Jeffrey Maussaieff Masson

Click to see Jeffrey Moussaieff Masson’s website.

My curiosity was piqued.  Why were whales killing themselves?  Why had nobody told me?  What could I do to stop all these homicidal killer whales out there?  I might have to request a transfer to Orca Church of the Nazarene so I can start saving and sanctifying this violent species.

So I eagerly bought the book and spent a few days reading through it.  It turns out whales are not homicidal after all.  In fact they live quite peacefully, though they are predators that feed on millions of smaller fish.  Instead it is us humans who killed 200 million members of our own species.

Jeffrey Masson concludes, “There is something different about humans” and he spends 10 wonderful chapters illustrating it.  At times preachy, at other times humble, Masson takes us on a tour of the “wild”-erness, introducing us to wolves, elephants, bears, and crocodiles.  It turns out none of these creatures are nearly as “wild” or as “violent” as their stereotypes imply.  Wolves have only killed two people in North America in 200 hundred years and one of those accounts is heavily disputed.  Bears are huge and mean but their violence is never directed towards each other and when it is directed towards humans, they usually have a good reason (like hunger or defense).

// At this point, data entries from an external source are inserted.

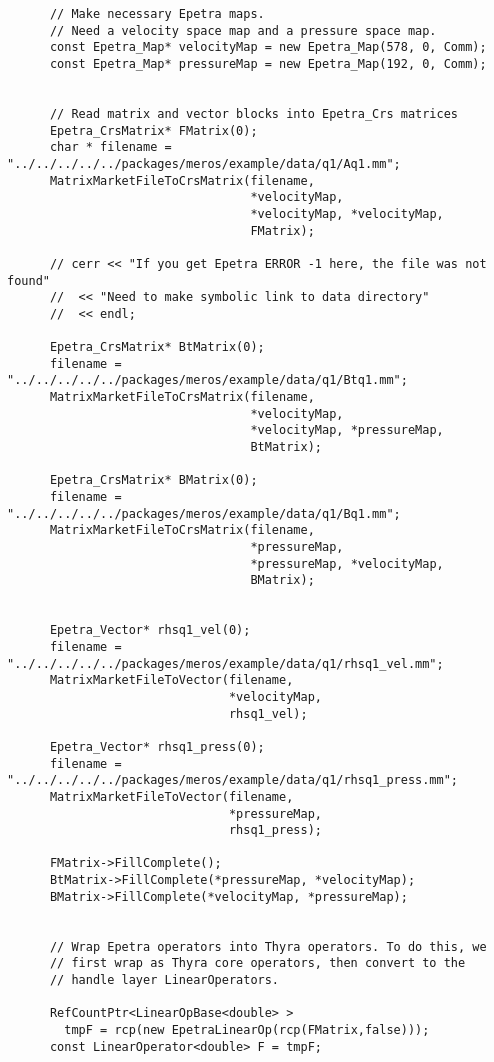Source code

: \begin{verbatim}
      // Make necessary Epetra maps.
      // Need a velocity space map and a pressure space map.
      const Epetra_Map* velocityMap = new Epetra_Map(578, 0, Comm); 
      const Epetra_Map* pressureMap = new Epetra_Map(192, 0, Comm); 
 

      // Read matrix and vector blocks into Epetra_Crs matrices
      Epetra_CrsMatrix* FMatrix(0);
      char * filename = "../../../../../packages/meros/example/data/q1/Aq1.mm";
      MatrixMarketFileToCrsMatrix(filename,
                                  *velocityMap,
                                  *velocityMap, *velocityMap,
                                  FMatrix);

      // cerr << "If you get Epetra ERROR -1 here, the file was not found"
      //  << "Need to make symbolic link to data directory" 
      //  << endl;

      Epetra_CrsMatrix* BtMatrix(0);
      filename = "../../../../../packages/meros/example/data/q1/Btq1.mm";
      MatrixMarketFileToCrsMatrix(filename,
                                  *velocityMap, 
                                  *velocityMap, *pressureMap,
                                  BtMatrix);

      Epetra_CrsMatrix* BMatrix(0);
      filename = "../../../../../packages/meros/example/data/q1/Bq1.mm";
      MatrixMarketFileToCrsMatrix(filename,
                                  *pressureMap,
                                  *pressureMap, *velocityMap,
                                  BMatrix);


      Epetra_Vector* rhsq1_vel(0);
      filename = "../../../../../packages/meros/example/data/q1/rhsq1_vel.mm";
      MatrixMarketFileToVector(filename,
                               *velocityMap, 
                               rhsq1_vel);

      Epetra_Vector* rhsq1_press(0);
      filename = "../../../../../packages/meros/example/data/q1/rhsq1_press.mm";
      MatrixMarketFileToVector(filename,
                               *pressureMap, 
                               rhsq1_press);

      FMatrix->FillComplete();
      BtMatrix->FillComplete(*pressureMap, *velocityMap);
      BMatrix->FillComplete(*velocityMap, *pressureMap);


      // Wrap Epetra operators into Thyra operators. To do this, we
      // first wrap as Thyra core operators, then convert to the
      // handle layer LinearOperators.
      
      RefCountPtr<LinearOpBase<double> >
        tmpF = rcp(new EpetraLinearOp(rcp(FMatrix,false)));
      const LinearOperator<double> F = tmpF;


\end{verbatim}
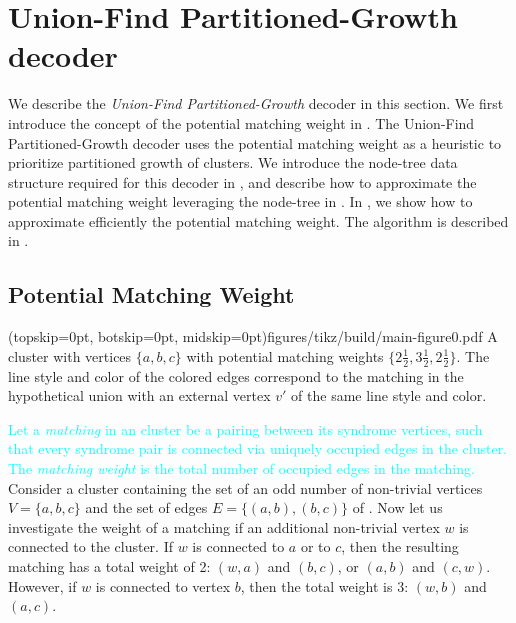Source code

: \section{Union-Find Partitioned-Growth decoder}\label{sec:ufbb}
We describe the \emph{Union-Find Partitioned-Growth} decoder in this section. We first introduce the concept of the potential matching weight in . The Union-Find Partitioned-Growth decoder uses the potential matching weight as a heuristic to prioritize partitioned growth of clusters. We introduce the node-tree data structure required for this decoder in , and describe how to approximate the potential matching weight leveraging the node-tree in . In , we show how to approximate efficiently the potential matching weight. The algorithm is described in . 

\subsection{Potential Matching Weight}\label{sec:matchingweight}

\Figure[bt](topskip=0pt, botskip=0pt, midskip=0pt){figures/tikz/build/main-figure0.pdf}{
    A cluster with vertices $\{a,b,c\}$ with potential matching weights $\{2\frac{1}{2}, 3\frac{1}{2}, 2\frac{1}{2}\}$. The line style and color of the colored edges correspond to the matching in the hypothetical union with an external vertex $v'$ of the same line style and color.\label{fig0}}


\textcolor{cyan}{Let a \emph{matching} in an cluster be a pairing between its syndrome vertices, such that every syndrome pair is connected via uniquely occupied edges in the cluster. The \emph{matching weight} is the total number of occupied edges in the matching.} Consider a cluster containing the set of an odd number of non-trivial vertices $V=\{a,b,c\}$ and the set of edges $E=\{(a,b), (b, c)\}$ of . Now let us investigate the weight of a matching if an additional non-trivial vertex $w$ is connected to the cluster. If $w$ is connected to $a$ or to $c$, then the resulting matching has a total weight of 2: $(w,a)$ and $(b,c)$, or $(a,b)$ and $(c,w)$. However, if $w$ is connected to vertex $b$, then the total weight is 3: $(w, b)$ and $(a, c)$. %

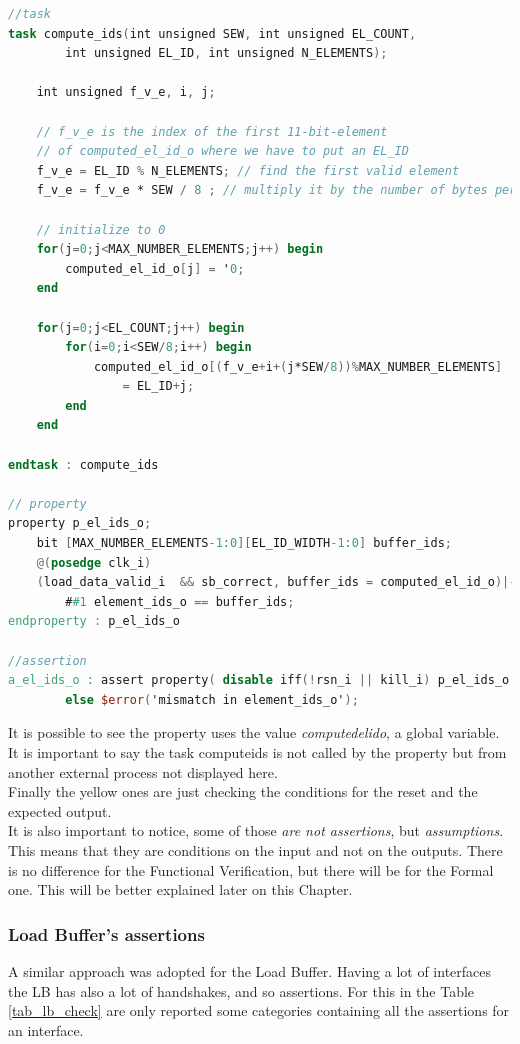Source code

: \newpage
\linespread{1}
\begin{lstlisting}[language=Verilog,style=verilog-style, backgroundcolor=\color{lyel_palette}, frame=tlb]
//task
task compute_ids(int unsigned SEW, int unsigned EL_COUNT, 
	    int unsigned EL_ID, int unsigned N_ELEMENTS);

    int unsigned f_v_e, i, j;
		
    // f_v_e is the index of the first 11-bit-element 
    // of computed_el_id_o where we have to put an EL_ID
	f_v_e = EL_ID % N_ELEMENTS; // find the first valid element 
	f_v_e = f_v_e * SEW / 8 ; // multiply it by the number of bytes per el
		
	// initialize to 0
	for(j=0;j<MAX_NUMBER_ELEMENTS;j++) begin
	    computed_el_id_o[j] = '0;
	end

	for(j=0;j<EL_COUNT;j++) begin
		for(i=0;i<SEW/8;i++) begin
			computed_el_id_o[(f_v_e+i+(j*SEW/8))%MAX_NUMBER_ELEMENTS] 
			    = EL_ID+j;
		end
	end

endtask : compute_ids

// property
property p_el_ids_o;
	bit [MAX_NUMBER_ELEMENTS-1:0][EL_ID_WIDTH-1:0] buffer_ids;
	@(posedge clk_i)
	(load_data_valid_i  && sb_correct, buffer_ids = computed_el_id_o)|-> 
        ##1 element_ids_o == buffer_ids;
endproperty : p_el_ids_o

//assertion
a_el_ids_o : assert property( disable iff(!rsn_i || kill_i) p_el_ids_o ) 
        else $error('mismatch in element_ids_o');
\end{lstlisting}
\linespread{1.2}
\bigskip

It is possible to see the property uses the value \textit{computed\+el\+id\+o}, a global variable. It is important to say the task compute\+ids is not called by the property but from another external process not displayed here.\\

Finally the yellow ones are just checking the conditions for the reset and the expected output.\\

It is also important to notice, some of those \textit{are not assertions}, but \textit{assumptions}. This means that they are conditions on the input and not on the outputs. There is no difference for the Functional Verification, but there will be for the Formal one. This will be better explained later on this Chapter.\\



\subsubsection{Load Buffer's assertions}
A similar approach was adopted for the Load Buffer. Having a lot of interfaces the LB has also a lot of handshakes, and so assertions. For this in the Table \ref{tab_lb_check} are only reported some categories containing all the assertions for an interface.\\


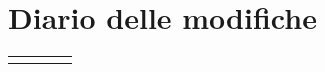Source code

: \newpage
\section*{Diario delle modifiche}

\begin{tabular}{|l|c|c|c|}
\centering

\end{tabular}

\newpage
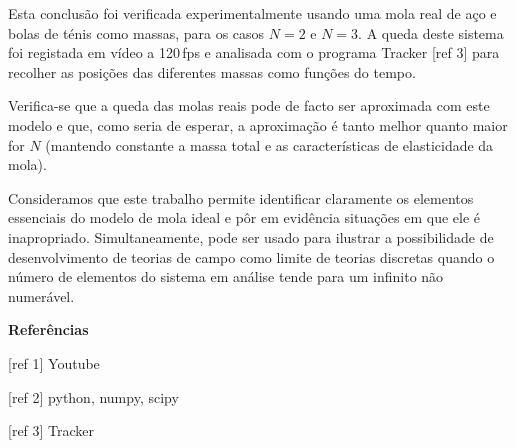 \documentclass{report}
\begin{document}
  Esta conclusão foi verificada experimentalmente usando uma mola real de aço e
  bolas de ténis como massas, para os casos $N=2$ e $N=3$. A queda deste sistema
  foi registada em vídeo a 120\,fps e analisada com o programa Tracker [ref 3]
  para recolher as posições das diferentes massas como funções do tempo.

  Verifica-se que a queda das molas reais pode de facto ser aproximada
  com este modelo e que, como seria de esperar, a aproximação é tanto melhor
  quanto maior for $N$ (mantendo constante a massa total e as características de
  elasticidade da mola). 

  Consideramos que este trabalho permite identificar claramente os elementos
  essenciais do modelo de mola ideal e pôr em evidência situações em que ele é
  inapropriado. Simultaneamente, pode ser usado para ilustrar a possibilidade de
  desenvolvimento de teorias de campo como limite de teorias discretas quando o
  número de elementos do sistema em análise tende para um infinito não
  numerável.

\vspace{.5em}
\textbf{Referências}

[ref 1] Youtube

[ref 2] python, numpy, scipy

[ref 3] Tracker
\end{document}
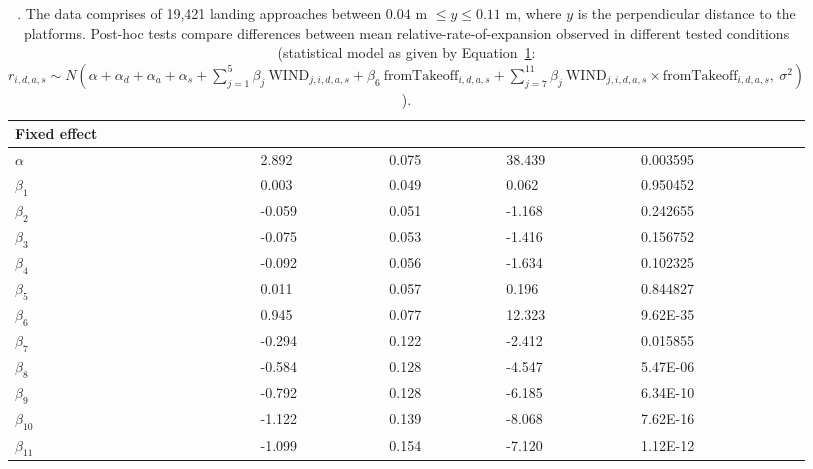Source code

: \begin{table}[H]
\begin{tabular}{p{3.5cm}LLLL}
		\bottomrule         
		
	\end{tabular}
	
\end{table}


\begin{table}\centering
	\captionsetup{width=\textwidth, justification=justified}
	\caption{. The data comprises of 19,421 landing approaches between $0.04$ m $\leq y\leq 0.11$ m, where $y$ is the perpendicular distance to the platforms. Post-hoc tests compare differences between mean relative-rate-of-expansion observed in different tested conditions (statistical model as given by Equation~\ref{tb:sw_model_average_analysis}: 
		$r_{i,d,a,s} \sim N(\alpha + \alpha_d + \alpha_a + \alpha_s + \sum_{j=1}^{5} \beta_j~\textrm{WIND}_{j,i,d,a,s} + \beta_6~\textrm{fromTakeoff}_{i,d,a,s}  + 
		 \sum_{j=7}^{11} \beta_j~\textrm{WIND}_{j,i,d,a,s} \times \textrm{fromTakeoff}_{i,d,a,s},~\sigma^2)$).  }
	\label{tb:sw_model_average_analysis}
	\begin{tabular}{p{3cm}LLLL}
		\toprule
		Fixed effect             &  &  &  &  \\
		\midrule
		$\alpha$   & 2.892  & 0.075 & 38.439 & 0.003595 \\
		$\beta_1$  & 0.003  & 0.049 & 0.062  & 0.950452 \\
		$\beta_2$  & -0.059 & 0.051 & -1.168 & 0.242655 \\
		$\beta_3$  & -0.075 & 0.053 & -1.416 & 0.156752 \\
		$\beta_4$  & -0.092 & 0.056 & -1.634 & 0.102325 \\
		$\beta_5$  & 0.011  & 0.057 & 0.196  & 0.844827 \\
		$\beta_6$  & 0.945  & 0.077 & 12.323 & 9.62E-35 \\
		$\beta_7$  & -0.294 & 0.122 & -2.412 & 0.015855 \\
		$\beta_8$  & -0.584 & 0.128 & -4.547 & 5.47E-06 \\
		$\beta_9$  & -0.792 & 0.128 & -6.185 & 6.34E-10 \\
		$\beta_{10}$ & -1.122 & 0.139 & -8.068 & 7.62E-16 \\
		$\beta_{11}$ & -1.099 & 0.154 & -7.120 & 1.12E-12 \\
		

\end{tabular}
\end{table}
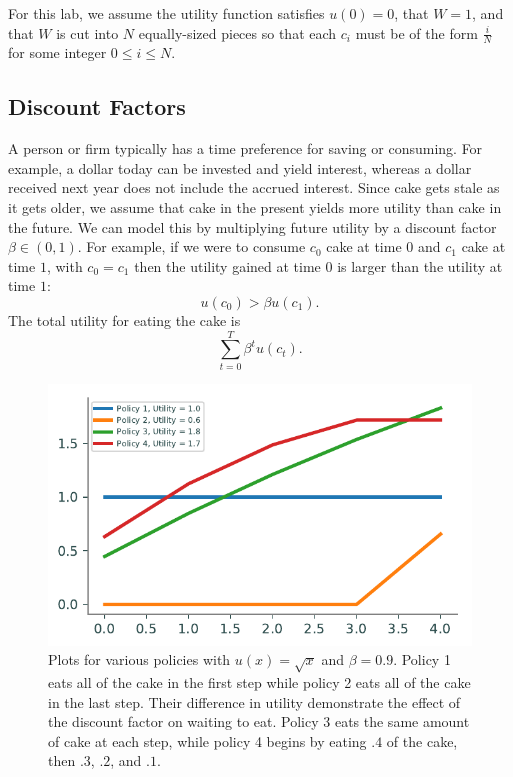 For this lab, we assume the utility function satisfies $u(0) = 0$, that $W = 1$, and that $W$ is cut into $N$ equally-sized pieces so that each $c_i$ must be of the form $\frac{i}{N}$ for some integer $0\leq i \leq N$.

\subsection*{Discount Factors} %

A person or firm typically has a time preference for saving or consuming.
For example, a dollar today can be invested and yield interest, whereas a dollar received next year does not include the accrued interest.
Since cake gets stale as it gets older, we assume that cake in the present yields more utility than cake in the future.
We can model this by multiplying future utility by a discount factor $\beta \in (0,1)$.
For example, if we were to consume $c_0$ cake at time $0$ and $c_1$ cake at time $1$, with $c_0 = c_1$ then the utility gained at time $0$ is larger than the utility at time $1$:
\[
u(c_0) > \beta u(c_1).
\]
The total utility for eating the cake is
\[
\sum_{t=0}^T \beta^t u(c_t).
\]

\begin{figure}[H]
\includegraphics[width=.7\textwidth]{figures/diff_policies.pdf}
\caption{Plots for various policies with $u(x) = \sqrt{x}$ and $\beta = 0.9$.
Policy 1 eats all of the cake in the first step while policy 2 eats all of the cake in the last step.
Their difference in utility demonstrate the effect of the discount factor on waiting to eat.
Policy 3 eats the same amount of cake at each step, while policy 4 begins by eating $.4$ of the cake, then $.3$, $.2$, and $.1$.}
\label{fig:diff_pols}
\end{figure}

In nature you will not find the gruesome brutality that describes the human race.  We bomb our own people.  We beat our own mates and children.  We spend millions of dollars to develop weapons that we use to conquer other tribes and destroy or enslave them.  We often slaughter children and rape women in the process.  And we just don’t do it to ourselves, we usually exercise brutality against other animals as well, for no reason or purpose other than we like to kill.

In sharp contrast, Masson argues that when brutality is found in the “wild” it usually is because a traumatic event has occurred among the animals species.  Then Masson asks the million dollar question, “What traumatic thing happened among humans to make us so violent?”

He concludes it has to do with the development of agriculture and domestication about 10,000 years ago.  When we learned to domesticate animals and grow our own crops (on our own land), it turned us violent.

I find that conclusion far too simplistic.  I do think domestication and agriculture probably had something to do with increasing our violent tendencies but as a theologian I would argue what Masson is searching for is akin to our doctrine of original sin.

At its heart, this Christian doctrine, believes something traumatic did happen to the human race in our infancy.  The Scriptures use the story of Adam and Eve to illustrate it as an open act of rebellion against God that sent us into a wilderness life.  Genesis 3 is also far too simple a narrative but therein lies its beauty.  The reality is at some point humans became incredibly different from the animals and that difference led to us becoming a brutally violent species.

In the later chapters Masson tempers his argument and describes the good differences between humans and the other animals.  He mentions that in the “wild” you will not see animals protecting other species.  But humans will chain themselves to trees in front of bulldozers and PETA works tirelessly to fight against the brutality committed in slaughterhouses.  You don’t see anything like these “organizations” among animals.  They will defend their own kind but leave the others to die.  In fact, the only place we find hospitality in the animal world is among domesticated dogs, who have been taught over the centuries to protect their human masters (though my dog seems to have unfortunately skipped that class in canine school).

In the end, Masson finds much hope amidst the despair that is the human race.  He believes that our good angels might win the day in the end.

I share that same hope but I call it grace.  God is working among us to redeem us and purify us and restore us to harmony, even in the middle of great violence and war.

It almost makes me want to chain myself to a tree and go swimming with orcas and running with bears.  .  .almost.